### Problem to work on
Once the line containing "- [x] Enabled" is found in the entries below, reproduce it and every line after it, stopping at and including the line containing "- [x] Form on"; reproduce nothing else, and keep each line exact.

### Task material
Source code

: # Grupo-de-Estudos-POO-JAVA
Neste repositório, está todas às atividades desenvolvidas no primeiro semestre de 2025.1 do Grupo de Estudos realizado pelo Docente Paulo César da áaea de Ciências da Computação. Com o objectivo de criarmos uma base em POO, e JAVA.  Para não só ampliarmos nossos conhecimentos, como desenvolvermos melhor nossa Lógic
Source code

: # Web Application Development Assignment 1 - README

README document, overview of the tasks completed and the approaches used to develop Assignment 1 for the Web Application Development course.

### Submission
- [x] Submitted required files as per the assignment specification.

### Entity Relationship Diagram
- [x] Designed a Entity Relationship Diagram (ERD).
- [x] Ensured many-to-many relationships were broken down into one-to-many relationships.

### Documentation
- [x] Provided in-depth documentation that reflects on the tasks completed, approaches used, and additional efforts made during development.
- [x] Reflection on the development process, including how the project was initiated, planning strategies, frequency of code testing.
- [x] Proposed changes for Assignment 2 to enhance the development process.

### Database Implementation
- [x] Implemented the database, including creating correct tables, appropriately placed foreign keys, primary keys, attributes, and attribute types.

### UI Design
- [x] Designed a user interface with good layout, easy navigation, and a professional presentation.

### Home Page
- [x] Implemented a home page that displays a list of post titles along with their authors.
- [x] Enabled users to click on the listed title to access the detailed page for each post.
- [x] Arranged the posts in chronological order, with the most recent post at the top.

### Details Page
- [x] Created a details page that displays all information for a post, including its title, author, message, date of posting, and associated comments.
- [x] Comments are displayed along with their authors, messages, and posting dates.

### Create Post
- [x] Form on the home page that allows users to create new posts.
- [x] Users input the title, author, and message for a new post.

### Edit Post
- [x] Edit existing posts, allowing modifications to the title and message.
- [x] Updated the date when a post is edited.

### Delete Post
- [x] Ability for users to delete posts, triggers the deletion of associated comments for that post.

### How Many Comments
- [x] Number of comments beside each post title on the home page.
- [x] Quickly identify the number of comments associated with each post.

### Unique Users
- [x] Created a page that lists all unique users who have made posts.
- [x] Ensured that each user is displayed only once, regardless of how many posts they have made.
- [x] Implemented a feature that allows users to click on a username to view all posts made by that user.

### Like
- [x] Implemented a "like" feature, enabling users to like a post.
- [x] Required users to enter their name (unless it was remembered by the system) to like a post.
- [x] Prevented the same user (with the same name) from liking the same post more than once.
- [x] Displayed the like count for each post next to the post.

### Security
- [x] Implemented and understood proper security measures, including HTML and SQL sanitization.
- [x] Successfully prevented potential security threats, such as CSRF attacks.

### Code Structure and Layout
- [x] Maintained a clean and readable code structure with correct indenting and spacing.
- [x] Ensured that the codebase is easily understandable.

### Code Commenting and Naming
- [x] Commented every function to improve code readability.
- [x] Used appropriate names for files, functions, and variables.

### Output
- [x] Enabled users to click on the listed title to access the detailed page for each post.
- [x] Arranged the posts in chronological order, with the most recent post at the top.

### Details Page
- [x] Created a details page that displays all information for a post, including its title, author, message, date of posting, and associated comments.
- [x] Comments are displayed along with their authors, messages, and posting dates.

### Create Post
- [x] Form on the home page that allows users to create new posts.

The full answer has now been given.